AI predictive engine returned three mutually exclusive outcomes simultaneously.

That had never happened.

Then everything normalized.

Logs labeled the deviation as statistical noise.

The compression cycle ended.

Experiment marked: Operationally Stable.

They believed they had pressed against energy.

They had pressed against structure.

Rishikesh, India

A bookstore door creaked softly.

No one noticed.

Inside, Vansh Yaduvanshi turned a page.

He paused.

A thread tightened in his perception.

Global probability coherence: down 0.002%.

Insignificant.

Accelerating.

He did not look alarmed.

He never did.

He closed the book.

The world outside continued normally—students arguing, traffic humming, mountain air unmoved.

He activated his Causal Interface.

Duration: 1.2 seconds.

Energy draw: mild pressure behind the eyes.

Simulation returned:

61% probability of repeated compression within 48 hours.

Secondary resonance risk exponential beyond 1.006 baseline.

Projected systemic destabilization within 18–36 months if pattern continues.

He ended the interface.

Breathing steady.

He did not believe in fate.

He believed in leverage.

Civilization does not collapse from disaster.

It collapses from prediction failure.

And prediction failure had just increased.

He stepped behind the counter.

Unlocked a concealed terminal.

Three encrypted layers unfolded.

He drafted a short advisory:

Gravitational coherence index deviated 0.0037%.

Secondary compression above 1.006 baseline risks cascading instability.

Recommend recalibration immediately.

No warning. No emotion.
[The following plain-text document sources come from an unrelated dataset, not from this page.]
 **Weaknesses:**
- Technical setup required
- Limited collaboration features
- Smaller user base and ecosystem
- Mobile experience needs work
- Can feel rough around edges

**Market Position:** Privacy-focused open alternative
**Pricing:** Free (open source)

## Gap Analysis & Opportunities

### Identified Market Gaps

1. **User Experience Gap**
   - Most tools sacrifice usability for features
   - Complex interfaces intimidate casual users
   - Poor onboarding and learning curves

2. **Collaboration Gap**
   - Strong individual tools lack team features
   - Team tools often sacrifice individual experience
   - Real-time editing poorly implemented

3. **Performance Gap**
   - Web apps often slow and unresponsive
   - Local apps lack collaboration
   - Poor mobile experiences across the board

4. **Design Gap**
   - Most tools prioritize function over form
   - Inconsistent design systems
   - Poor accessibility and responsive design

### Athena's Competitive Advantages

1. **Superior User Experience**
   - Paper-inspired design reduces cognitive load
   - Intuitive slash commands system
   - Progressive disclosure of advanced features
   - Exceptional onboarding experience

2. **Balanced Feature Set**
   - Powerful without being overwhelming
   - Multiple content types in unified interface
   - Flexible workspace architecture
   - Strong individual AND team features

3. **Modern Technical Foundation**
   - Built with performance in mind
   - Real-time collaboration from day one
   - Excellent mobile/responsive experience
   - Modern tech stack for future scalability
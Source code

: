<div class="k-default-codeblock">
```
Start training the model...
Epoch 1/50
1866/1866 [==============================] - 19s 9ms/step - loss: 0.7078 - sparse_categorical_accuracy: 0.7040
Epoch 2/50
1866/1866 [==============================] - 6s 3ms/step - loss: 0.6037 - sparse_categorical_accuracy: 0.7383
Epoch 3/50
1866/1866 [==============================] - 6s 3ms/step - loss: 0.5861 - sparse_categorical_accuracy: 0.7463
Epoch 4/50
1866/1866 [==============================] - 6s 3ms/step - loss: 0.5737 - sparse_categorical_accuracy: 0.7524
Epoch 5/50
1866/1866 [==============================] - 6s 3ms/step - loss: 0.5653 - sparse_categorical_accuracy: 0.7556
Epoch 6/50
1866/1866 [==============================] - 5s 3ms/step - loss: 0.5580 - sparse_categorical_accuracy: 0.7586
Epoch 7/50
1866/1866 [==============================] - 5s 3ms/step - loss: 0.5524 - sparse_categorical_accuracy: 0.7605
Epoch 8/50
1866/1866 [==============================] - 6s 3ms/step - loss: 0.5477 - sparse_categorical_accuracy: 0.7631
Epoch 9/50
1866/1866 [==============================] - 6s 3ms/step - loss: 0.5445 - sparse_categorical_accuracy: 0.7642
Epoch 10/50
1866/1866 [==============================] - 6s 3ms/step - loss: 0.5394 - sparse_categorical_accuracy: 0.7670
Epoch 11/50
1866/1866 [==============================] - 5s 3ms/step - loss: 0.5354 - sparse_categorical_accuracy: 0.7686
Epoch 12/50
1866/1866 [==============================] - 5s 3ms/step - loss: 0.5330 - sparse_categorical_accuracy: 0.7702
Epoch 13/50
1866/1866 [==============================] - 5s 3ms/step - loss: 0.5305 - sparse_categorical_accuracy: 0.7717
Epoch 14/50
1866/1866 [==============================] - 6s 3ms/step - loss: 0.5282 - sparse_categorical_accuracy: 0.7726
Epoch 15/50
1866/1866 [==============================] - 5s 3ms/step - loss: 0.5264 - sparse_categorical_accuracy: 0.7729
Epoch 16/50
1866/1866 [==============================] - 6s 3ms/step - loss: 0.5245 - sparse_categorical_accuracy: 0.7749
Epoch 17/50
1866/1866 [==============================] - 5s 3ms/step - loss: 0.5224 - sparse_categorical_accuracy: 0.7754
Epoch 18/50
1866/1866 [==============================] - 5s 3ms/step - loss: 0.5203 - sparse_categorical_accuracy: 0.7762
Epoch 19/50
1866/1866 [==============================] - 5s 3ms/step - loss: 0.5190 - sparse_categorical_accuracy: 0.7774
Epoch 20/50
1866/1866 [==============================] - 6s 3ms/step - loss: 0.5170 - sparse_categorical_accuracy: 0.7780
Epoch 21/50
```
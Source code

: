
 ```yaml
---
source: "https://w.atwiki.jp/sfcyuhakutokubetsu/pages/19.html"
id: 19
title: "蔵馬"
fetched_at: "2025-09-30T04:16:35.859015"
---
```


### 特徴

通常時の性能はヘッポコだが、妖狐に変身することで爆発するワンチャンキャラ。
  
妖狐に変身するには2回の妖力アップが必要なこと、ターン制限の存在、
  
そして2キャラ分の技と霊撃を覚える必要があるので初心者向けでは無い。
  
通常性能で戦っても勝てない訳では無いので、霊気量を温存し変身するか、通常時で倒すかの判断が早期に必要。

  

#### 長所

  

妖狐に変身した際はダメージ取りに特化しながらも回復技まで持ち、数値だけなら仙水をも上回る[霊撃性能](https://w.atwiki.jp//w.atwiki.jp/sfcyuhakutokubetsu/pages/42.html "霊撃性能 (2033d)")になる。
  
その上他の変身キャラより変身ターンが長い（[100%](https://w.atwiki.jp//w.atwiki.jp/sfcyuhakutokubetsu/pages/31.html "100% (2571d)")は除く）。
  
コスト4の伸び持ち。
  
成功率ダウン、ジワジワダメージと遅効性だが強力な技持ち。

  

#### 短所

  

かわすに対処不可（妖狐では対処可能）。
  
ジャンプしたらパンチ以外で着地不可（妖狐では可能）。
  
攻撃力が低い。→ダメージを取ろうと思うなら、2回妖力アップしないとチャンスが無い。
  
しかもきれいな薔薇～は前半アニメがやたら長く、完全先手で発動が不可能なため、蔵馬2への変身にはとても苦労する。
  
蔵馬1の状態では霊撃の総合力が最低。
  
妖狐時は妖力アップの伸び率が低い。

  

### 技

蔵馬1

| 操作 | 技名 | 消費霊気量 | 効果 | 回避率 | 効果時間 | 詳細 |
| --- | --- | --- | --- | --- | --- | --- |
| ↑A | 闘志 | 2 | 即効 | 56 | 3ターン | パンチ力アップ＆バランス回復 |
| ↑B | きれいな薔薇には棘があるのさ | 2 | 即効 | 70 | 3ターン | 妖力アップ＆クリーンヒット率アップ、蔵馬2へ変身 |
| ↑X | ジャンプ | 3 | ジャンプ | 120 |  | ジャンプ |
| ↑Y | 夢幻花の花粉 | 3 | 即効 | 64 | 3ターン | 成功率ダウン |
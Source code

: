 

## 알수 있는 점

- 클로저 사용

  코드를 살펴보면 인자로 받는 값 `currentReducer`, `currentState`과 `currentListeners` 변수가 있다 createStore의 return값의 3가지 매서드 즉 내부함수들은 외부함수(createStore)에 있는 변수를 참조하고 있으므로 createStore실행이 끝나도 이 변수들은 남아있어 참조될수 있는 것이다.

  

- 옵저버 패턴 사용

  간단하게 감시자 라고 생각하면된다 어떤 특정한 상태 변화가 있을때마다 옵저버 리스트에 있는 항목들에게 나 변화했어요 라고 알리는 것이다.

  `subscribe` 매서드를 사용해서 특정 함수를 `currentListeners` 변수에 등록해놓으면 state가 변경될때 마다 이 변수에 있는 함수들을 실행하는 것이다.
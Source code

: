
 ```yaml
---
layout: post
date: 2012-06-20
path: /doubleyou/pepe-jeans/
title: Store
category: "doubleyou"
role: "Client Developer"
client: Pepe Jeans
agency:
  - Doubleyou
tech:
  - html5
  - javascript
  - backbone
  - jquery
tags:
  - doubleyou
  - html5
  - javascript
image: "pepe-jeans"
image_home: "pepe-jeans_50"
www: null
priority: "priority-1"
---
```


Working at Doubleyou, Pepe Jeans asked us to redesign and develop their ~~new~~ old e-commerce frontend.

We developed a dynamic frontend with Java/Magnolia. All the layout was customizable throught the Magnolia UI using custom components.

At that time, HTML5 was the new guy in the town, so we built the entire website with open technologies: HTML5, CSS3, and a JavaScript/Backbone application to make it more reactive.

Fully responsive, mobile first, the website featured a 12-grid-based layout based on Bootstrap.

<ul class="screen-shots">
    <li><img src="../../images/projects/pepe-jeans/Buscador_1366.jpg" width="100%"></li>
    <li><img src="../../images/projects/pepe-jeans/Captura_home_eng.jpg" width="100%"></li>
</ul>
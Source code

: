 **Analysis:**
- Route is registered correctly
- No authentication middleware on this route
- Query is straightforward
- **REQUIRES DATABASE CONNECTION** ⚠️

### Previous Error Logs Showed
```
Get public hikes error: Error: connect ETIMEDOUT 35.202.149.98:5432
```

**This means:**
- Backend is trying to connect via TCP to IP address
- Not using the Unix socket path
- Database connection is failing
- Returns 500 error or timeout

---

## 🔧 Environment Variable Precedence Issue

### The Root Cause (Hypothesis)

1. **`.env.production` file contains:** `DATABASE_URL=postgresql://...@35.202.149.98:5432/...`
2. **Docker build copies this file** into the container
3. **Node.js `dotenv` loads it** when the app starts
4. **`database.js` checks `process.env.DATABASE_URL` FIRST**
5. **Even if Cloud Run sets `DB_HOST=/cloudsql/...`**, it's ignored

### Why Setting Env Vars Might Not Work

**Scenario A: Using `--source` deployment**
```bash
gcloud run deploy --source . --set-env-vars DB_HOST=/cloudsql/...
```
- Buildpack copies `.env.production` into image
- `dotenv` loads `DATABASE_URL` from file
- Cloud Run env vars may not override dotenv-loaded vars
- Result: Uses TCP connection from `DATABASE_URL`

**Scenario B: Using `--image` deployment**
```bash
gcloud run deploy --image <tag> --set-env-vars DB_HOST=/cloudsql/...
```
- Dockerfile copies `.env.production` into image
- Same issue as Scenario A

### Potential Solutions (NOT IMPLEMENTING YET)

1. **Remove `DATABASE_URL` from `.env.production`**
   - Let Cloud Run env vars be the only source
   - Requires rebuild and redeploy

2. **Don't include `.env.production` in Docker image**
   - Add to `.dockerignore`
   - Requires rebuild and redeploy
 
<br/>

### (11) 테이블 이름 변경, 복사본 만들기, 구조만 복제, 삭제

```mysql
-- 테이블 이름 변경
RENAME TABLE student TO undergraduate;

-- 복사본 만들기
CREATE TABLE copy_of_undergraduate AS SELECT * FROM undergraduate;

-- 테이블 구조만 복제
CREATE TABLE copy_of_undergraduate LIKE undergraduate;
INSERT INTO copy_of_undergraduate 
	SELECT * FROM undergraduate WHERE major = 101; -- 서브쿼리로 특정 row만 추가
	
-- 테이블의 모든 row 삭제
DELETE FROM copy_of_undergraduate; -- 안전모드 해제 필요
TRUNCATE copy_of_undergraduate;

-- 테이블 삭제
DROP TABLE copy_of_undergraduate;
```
No accusation.

Just correction.

He routed the message through dormant research shells funded years earlier through layered micro-foundations.

No digital trace led to him.

At Helix headquarters, a senior analyst stared at the incoming packet.

"This matches our suppressed model," she muttered.

"Who sent it?"

No answer.

Back in Rishikesh, Vansh shut down the terminal.

He activated the interface again.

2.1 seconds.

Energy cost higher than baseline.

Prediction clarity reduced by 9%.

That was new.

The background structure felt… loose.

His ability depended on stable causal tension.

If global coherence decayed—

His precision would decline.

And precision was survival.

He walked outside.

The Himalayas stood silent against the horizon.

Mountains endure by resisting nothing.

Humans endure by controlling everything.

Helix had tried to control structure.

Structure had pushed back.

Vansh recalculated.

If instability continued, governments would panic. If governments panicked, military applications would accelerate. If acceleration continued, coherence collapse probability would spike to 34% within five years.

Unacceptable.

He would intervene.

Not publicly.

Not visibly.

But decisively.

A university student entered the bookstore.

"Sir, do you have anything on advanced gravitational modeling?"

Vansh studied the student's micro-expressions.

Curiosity genuine. No strategic intent. No hidden affiliation.

He nodded toward a shelf.

"Second row. Left."

The student thanked him and left.

The future shifted slightly.

Not because of the student.

Because Vansh had already adjusted three financial channels and one research advisory trajectory.

Subtle corrections.

Micro-leverage.

He returned to his chair.

For the first time in years, he allowed a single thought:

They have weakened the fabric.

If they repeat it, I will have to break something in return.

His eyes returned to the page.

Outside, the world remained calm.

Inside the structure of reality—

Tension increased.

And Vansh Yaduvanshi began calculating the cost of stabilization.